Do we respect our nation enough to honor it and its uniformed warriors? Yes but I cannot help but believe that proportion of the population is now much lower than just a few years ago. I am still a strong proponent of a mandatory military draft that should every American young person, male or female, to serve out nation in uniform for two or three years. The all volunteer military is a great thing but I believe those that enjoy the treasure of our nation should have to serve that nation in some way.

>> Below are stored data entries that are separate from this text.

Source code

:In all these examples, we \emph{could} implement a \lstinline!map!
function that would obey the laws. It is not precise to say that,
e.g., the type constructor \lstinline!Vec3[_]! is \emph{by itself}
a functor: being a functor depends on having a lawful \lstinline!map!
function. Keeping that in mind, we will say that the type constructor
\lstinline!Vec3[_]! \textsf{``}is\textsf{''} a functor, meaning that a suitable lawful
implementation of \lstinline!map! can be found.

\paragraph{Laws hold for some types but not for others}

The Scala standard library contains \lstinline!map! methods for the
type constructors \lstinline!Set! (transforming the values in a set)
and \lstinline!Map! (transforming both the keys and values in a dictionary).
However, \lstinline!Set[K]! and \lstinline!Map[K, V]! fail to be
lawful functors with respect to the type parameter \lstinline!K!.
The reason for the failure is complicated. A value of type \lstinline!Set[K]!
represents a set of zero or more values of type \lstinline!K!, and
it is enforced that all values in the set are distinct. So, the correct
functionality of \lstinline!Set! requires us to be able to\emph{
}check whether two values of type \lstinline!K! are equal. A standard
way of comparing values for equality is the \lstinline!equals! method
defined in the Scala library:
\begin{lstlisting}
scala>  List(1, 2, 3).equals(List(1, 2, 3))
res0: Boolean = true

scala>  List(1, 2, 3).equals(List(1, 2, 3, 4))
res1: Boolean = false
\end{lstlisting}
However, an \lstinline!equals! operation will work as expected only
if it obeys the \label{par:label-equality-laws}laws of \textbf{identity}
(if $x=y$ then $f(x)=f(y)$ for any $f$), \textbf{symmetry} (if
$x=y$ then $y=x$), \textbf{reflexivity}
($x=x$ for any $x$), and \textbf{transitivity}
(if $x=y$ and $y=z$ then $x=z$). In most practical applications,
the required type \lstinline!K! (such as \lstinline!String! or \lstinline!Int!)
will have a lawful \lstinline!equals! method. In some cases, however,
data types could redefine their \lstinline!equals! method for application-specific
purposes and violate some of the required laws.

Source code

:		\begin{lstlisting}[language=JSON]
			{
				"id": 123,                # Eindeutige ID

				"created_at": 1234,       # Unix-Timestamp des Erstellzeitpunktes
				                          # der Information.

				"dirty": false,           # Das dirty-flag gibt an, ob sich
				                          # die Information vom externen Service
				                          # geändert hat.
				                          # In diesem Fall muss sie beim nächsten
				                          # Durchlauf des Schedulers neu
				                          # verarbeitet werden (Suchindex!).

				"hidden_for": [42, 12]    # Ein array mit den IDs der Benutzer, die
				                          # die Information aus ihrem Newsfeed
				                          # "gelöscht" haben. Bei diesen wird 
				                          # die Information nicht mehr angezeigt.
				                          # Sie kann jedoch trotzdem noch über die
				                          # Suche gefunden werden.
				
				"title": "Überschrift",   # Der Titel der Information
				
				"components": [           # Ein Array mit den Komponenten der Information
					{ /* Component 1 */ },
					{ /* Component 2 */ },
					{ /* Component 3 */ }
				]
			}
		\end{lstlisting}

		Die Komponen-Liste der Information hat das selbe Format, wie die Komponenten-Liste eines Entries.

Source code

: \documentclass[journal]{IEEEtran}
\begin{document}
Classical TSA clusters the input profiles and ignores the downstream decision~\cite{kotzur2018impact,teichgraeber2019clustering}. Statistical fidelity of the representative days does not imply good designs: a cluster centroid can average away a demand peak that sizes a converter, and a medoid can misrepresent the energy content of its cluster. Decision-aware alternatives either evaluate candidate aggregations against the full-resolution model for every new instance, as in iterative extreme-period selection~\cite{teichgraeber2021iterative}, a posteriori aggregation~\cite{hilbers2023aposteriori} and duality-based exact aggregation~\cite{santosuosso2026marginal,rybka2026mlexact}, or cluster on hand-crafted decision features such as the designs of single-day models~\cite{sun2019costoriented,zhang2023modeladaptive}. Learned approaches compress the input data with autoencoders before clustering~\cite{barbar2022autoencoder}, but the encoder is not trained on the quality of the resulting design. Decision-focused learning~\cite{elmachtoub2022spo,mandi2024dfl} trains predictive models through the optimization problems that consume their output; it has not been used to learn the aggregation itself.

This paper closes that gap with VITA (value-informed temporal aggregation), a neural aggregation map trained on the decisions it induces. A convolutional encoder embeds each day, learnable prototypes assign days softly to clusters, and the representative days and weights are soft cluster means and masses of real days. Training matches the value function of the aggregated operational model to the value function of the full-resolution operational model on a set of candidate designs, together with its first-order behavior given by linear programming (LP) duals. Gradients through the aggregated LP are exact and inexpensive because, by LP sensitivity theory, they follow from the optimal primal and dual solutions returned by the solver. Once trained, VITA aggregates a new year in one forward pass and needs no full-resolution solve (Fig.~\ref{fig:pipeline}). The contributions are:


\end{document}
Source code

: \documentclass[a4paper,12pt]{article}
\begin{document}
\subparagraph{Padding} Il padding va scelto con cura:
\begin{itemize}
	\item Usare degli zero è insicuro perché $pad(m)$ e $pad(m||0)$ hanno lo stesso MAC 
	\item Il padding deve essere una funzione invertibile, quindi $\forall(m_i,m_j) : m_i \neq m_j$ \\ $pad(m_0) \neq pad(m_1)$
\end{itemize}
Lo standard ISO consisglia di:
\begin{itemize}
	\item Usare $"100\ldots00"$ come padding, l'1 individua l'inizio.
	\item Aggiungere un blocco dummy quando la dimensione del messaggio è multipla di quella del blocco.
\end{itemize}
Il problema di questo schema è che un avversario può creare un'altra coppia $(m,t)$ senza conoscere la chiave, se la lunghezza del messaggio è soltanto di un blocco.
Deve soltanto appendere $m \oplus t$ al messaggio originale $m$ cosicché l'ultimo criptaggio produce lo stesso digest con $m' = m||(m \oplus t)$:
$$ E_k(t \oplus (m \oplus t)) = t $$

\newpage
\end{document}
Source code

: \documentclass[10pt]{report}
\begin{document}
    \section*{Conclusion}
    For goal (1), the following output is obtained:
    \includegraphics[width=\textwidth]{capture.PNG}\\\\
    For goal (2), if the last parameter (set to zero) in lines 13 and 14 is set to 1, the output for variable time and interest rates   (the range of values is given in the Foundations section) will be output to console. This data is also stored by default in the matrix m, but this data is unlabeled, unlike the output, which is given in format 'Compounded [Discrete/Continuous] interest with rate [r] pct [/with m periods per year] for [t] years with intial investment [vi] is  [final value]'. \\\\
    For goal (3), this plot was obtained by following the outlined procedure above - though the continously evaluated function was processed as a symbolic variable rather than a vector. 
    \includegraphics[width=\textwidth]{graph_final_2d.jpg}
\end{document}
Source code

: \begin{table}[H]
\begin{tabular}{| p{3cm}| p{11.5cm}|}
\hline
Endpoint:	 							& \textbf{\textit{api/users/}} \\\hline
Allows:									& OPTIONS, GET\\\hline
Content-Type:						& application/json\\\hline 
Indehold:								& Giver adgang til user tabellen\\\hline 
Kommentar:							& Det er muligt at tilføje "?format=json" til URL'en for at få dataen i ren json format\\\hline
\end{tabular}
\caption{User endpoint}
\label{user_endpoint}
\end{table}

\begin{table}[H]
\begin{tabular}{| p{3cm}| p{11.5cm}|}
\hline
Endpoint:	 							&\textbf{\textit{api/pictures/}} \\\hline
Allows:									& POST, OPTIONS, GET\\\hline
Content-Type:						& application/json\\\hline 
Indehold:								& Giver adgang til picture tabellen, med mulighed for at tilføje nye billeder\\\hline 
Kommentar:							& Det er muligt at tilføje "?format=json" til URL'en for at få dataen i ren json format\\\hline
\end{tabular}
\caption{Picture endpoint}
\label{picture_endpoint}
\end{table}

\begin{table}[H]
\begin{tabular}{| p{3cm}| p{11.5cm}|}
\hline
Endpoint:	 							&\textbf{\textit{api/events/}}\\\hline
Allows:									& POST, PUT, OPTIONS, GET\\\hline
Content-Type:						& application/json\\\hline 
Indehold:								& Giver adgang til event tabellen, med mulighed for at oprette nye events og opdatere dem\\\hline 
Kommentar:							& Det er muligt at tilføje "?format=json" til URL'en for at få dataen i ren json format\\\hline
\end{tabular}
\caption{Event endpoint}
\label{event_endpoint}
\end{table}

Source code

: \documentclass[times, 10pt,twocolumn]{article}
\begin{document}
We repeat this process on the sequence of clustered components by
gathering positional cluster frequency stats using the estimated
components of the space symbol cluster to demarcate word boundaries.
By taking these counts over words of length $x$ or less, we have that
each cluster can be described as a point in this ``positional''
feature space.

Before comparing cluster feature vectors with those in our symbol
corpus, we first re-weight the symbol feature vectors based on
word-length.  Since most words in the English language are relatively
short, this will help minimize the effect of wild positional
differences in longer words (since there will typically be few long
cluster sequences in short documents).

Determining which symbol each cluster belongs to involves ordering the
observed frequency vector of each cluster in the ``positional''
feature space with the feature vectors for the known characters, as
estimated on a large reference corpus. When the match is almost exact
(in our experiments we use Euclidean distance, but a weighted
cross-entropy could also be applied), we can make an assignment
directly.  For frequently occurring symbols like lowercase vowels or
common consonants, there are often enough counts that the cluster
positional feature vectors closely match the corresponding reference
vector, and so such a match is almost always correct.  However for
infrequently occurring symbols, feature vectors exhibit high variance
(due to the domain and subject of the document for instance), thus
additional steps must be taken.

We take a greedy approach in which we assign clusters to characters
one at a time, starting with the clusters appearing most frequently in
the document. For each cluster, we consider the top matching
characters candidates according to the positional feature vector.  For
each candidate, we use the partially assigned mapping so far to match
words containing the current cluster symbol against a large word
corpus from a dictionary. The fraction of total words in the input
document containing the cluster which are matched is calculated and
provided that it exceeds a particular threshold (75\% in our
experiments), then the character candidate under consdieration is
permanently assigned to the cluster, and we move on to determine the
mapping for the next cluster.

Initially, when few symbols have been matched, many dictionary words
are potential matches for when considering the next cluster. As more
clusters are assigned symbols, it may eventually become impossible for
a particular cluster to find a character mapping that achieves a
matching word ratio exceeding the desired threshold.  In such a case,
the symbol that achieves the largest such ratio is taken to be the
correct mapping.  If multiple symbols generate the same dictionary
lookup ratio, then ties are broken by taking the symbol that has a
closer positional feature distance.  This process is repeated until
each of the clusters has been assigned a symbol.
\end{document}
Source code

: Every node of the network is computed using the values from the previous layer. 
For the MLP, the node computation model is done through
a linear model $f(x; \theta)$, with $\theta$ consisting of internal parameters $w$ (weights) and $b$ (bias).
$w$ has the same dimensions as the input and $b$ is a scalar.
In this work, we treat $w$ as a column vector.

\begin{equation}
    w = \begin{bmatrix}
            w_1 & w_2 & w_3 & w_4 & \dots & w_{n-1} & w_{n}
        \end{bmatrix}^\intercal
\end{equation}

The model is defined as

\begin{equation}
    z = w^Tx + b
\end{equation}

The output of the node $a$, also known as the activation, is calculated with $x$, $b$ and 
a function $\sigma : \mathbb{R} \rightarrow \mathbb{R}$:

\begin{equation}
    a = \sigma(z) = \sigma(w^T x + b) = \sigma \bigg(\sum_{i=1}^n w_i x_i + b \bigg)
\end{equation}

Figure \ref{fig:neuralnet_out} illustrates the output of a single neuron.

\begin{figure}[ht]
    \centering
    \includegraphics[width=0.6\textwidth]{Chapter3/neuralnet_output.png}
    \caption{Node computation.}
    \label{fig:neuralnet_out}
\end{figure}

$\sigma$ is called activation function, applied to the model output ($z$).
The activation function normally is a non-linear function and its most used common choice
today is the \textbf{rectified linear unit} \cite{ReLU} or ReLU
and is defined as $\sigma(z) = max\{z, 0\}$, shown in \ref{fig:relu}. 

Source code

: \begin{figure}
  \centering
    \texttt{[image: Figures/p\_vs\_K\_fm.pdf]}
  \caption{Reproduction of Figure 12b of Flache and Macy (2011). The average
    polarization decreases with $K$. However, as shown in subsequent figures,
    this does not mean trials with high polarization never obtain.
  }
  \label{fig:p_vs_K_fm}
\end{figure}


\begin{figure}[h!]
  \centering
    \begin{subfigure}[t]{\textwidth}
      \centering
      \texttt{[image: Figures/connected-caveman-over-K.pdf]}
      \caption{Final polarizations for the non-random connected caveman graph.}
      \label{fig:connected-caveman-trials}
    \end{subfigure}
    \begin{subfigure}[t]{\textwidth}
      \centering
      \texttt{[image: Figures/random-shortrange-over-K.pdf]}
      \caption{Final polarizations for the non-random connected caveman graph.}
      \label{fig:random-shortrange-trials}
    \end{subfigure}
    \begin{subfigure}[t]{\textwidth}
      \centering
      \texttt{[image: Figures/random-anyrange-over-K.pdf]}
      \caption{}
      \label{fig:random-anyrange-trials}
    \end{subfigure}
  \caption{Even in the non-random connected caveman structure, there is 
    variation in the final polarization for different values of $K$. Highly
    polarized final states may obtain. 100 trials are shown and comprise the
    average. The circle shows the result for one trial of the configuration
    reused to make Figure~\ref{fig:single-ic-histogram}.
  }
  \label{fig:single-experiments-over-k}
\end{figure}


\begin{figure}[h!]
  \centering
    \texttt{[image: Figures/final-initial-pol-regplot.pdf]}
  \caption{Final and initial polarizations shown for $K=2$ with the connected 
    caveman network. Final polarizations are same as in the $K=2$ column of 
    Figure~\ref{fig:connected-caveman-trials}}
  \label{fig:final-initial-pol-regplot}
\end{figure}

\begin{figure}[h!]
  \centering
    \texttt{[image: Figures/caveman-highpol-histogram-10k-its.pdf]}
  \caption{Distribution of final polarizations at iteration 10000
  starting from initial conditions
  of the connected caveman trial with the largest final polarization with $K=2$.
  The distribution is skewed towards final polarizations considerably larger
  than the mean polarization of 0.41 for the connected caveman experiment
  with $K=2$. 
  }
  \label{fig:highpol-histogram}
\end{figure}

As we see the flags Sunday, see the old guys wearing uniforms now too small; thank each of them. I wish, now, I could have known more about my father and his service so I could have appreciated his service more and thanked him. For those of you that still have your fathers or grand fathers that served, talk to them, question them, get this to talk about it. I love to sit with the old veterans and chat for they now love to talk about the days as they remember them. What a blessing!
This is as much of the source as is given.